BMC50K Training, Day 75

Today’s workout is a 12-mile run. I’m killing time – dragging my feet – before heading out for the run. It’s in the 30s, no appreciable wind, and we got a dusting of snow overnight. It’s now about two hours after breakfast, so I’m hoping to start my run within the next hour or so.

I had a threshold workout scheduled for Wednesday evening. It sucked. As in bad words, I want to cry, I’ll never be able to make the time cutoff for BMC50K, sucked. I was supposed to run five 5-minute intervals at 85-95% of max heartrate, with one minute of recovery after each interval. I attempted this on the treadmill, and I think that was the primary mistake.

First, I simply could not maintain a heartrate that high. It wasn’t an “ohmigod my heart’s going to explode and I’m dying” feeling; I just couldn’t do it, as if I’d been asked to push a Volkswagen up a hill. I suspect threshold training is better suited to athletes with better cardiovascular health. There’s a few quirks about my heartrate, though. First, my resting heart rate is really low. It’s currently in the low-50’s. However, when I was forty pounds heavier and did little-to-no exercise, my resting heart rate was in the 60’s – that’s what considered normal, not what one would expect from an obese, unhealthy person. (The link will take you to a chart that suggests my resting heart rate was “excellent” while my overall health was not.) Because resting heart rate is an indicator of overall health, a low resting heart rate will give a slightly higher threshold heart rate.

Another thing I’ve noticed is that when I first start running, even if it’s my plodding, 15:00/mile pace, my heartrate shoots up. It’ll be high for the first few run intervals, and then it settles into Zone 1 (115-130 bpm). It happens with almost every workout. I’m not sure if this is normal. It’s frustrating, because it means I almost never hit Zone 4, which is critical for training. (Fortunately, training for an ultramarathon is almost entirely base training. Endurance is everything.)

I have no idea if these two factors make a difference; I’m frequently reminded that for all my reading about endurance training, there’s a ton of stuff I don’t know.

The other issue is the treadmill itself. I’ve found that when my heartrate hits highs (150-ish) when I’m outside – cycling or running – it’s not the distressing experience it is when it happens on a treadmill or a spin bike.
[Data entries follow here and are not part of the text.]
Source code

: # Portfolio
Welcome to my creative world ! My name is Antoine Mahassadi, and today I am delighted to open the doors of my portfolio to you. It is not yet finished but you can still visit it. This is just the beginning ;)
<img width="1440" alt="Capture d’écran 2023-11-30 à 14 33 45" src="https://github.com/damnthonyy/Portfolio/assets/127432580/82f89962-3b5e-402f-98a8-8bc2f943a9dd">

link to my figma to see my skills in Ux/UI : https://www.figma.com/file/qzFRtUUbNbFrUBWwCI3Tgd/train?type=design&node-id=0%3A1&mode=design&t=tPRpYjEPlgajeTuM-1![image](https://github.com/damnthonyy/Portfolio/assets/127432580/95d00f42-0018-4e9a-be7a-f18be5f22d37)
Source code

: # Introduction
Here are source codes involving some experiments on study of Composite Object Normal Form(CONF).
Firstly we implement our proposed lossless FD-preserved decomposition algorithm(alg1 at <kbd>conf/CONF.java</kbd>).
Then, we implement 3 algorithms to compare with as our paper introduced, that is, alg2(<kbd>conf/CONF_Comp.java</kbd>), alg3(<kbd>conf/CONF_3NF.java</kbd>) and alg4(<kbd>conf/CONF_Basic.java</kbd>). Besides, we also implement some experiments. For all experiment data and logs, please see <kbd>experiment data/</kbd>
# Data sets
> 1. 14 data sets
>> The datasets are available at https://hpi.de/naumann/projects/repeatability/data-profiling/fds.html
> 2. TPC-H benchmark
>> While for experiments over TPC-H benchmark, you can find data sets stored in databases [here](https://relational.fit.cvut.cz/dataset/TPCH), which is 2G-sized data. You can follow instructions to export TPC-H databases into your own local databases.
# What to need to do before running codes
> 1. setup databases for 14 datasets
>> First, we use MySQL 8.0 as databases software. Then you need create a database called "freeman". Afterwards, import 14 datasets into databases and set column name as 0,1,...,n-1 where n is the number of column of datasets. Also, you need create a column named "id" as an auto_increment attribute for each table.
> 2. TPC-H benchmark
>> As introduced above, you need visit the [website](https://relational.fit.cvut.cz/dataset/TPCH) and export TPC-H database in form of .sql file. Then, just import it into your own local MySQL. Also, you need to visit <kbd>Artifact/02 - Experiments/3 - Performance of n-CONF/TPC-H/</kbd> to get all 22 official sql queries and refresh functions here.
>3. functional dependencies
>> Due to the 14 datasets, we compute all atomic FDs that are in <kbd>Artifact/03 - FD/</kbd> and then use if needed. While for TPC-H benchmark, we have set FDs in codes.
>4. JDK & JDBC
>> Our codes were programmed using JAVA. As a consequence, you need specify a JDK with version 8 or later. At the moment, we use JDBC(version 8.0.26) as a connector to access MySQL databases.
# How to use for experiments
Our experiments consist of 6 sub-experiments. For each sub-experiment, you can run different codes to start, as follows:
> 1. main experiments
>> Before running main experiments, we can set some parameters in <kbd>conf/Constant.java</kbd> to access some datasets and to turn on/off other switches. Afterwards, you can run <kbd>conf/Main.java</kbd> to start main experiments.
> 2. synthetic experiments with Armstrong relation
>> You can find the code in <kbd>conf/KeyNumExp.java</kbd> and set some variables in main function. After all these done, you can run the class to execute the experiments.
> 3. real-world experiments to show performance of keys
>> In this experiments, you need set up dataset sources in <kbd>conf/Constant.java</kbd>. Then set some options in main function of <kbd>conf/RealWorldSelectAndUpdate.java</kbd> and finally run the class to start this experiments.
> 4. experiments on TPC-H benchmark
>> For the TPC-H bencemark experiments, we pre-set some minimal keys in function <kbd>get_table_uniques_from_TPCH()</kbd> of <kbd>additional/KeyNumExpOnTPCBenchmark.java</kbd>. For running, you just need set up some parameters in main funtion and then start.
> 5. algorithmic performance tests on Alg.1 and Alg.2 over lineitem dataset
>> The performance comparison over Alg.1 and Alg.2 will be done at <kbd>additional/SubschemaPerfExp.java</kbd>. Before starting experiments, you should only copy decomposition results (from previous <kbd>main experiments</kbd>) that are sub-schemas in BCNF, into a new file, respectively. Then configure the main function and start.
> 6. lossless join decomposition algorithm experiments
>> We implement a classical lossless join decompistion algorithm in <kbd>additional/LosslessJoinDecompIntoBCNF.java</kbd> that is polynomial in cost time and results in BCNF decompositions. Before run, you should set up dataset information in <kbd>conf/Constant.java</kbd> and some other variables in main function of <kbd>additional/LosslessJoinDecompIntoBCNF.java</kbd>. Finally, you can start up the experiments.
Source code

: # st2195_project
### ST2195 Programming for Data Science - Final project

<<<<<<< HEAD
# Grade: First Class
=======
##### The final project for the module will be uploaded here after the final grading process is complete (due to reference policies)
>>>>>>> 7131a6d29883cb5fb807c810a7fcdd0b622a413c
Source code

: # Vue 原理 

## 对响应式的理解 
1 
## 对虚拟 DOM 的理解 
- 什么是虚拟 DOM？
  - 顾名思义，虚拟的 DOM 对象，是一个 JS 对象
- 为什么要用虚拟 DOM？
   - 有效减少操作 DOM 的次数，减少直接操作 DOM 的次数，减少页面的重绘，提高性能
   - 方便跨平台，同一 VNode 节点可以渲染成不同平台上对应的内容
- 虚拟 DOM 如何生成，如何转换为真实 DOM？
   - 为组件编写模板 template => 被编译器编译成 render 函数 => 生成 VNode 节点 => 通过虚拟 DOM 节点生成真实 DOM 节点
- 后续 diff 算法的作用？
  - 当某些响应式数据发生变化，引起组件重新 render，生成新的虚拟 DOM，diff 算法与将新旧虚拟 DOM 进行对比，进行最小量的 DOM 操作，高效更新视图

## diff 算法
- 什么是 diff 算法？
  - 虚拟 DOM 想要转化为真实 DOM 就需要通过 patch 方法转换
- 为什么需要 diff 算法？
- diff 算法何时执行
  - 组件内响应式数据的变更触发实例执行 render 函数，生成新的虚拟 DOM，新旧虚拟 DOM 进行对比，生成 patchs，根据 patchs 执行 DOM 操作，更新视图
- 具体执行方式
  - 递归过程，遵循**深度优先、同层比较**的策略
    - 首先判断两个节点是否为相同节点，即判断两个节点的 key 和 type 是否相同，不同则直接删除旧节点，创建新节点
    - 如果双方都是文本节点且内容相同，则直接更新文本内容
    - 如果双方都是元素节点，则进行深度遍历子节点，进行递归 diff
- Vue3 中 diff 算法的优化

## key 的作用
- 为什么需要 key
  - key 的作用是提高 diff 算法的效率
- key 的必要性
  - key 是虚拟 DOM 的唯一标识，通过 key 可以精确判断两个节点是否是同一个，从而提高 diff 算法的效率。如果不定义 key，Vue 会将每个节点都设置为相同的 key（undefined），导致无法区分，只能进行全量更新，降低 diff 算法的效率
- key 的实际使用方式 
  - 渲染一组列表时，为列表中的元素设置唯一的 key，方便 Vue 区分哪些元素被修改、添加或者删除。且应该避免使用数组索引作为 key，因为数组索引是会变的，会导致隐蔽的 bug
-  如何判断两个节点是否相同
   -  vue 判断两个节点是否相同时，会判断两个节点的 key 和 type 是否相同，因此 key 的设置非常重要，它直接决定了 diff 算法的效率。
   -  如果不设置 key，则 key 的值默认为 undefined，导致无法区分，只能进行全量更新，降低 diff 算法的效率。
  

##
I’m sure this is mostly mental, but acknowledging that hasn’t made training indoors any easier. Also, I hate the treadmill. I don’t hate it because it’s boring; I hate the belt moving underneath me instead of me moving over the ground. I never run at a constant pace outside. When I set a target pace on the Garmin, I give myself a window – anywhere from :15-2:00/mile. Outside, I’m dodging road hazards and evading Chihuahuas and waiting for cars to pass or moving sideways around mud or trail hazards. On a treadmill, I have to tell the belt how fast to move and then I try to keep up. I haven’t found a maintainable pace that’s challenging.

Wednesday’s workout was discouraging – discouraging enough to think I’m never going to be fit enough to complete the BMC50K within the 8-hour cutoff. That stung me like lemon juice in a paper cut. I wrote a long whiny email to my coach.

By the next day, I was over the pity party. Yes, it sucked. But I have to let that go. I decided to make today’s run a road run, because I need to remind myself I have the stamina to do this training and to complete the 50K. There’s some elevation on this course; it’s not completely flat. Tomorrow is an 8-mile run. I plan to make that run more challenging to force my tired legs to push through and get stronger.

Bottom line: I’m not going to let a bad workout derail me. I can do this. Yay, me!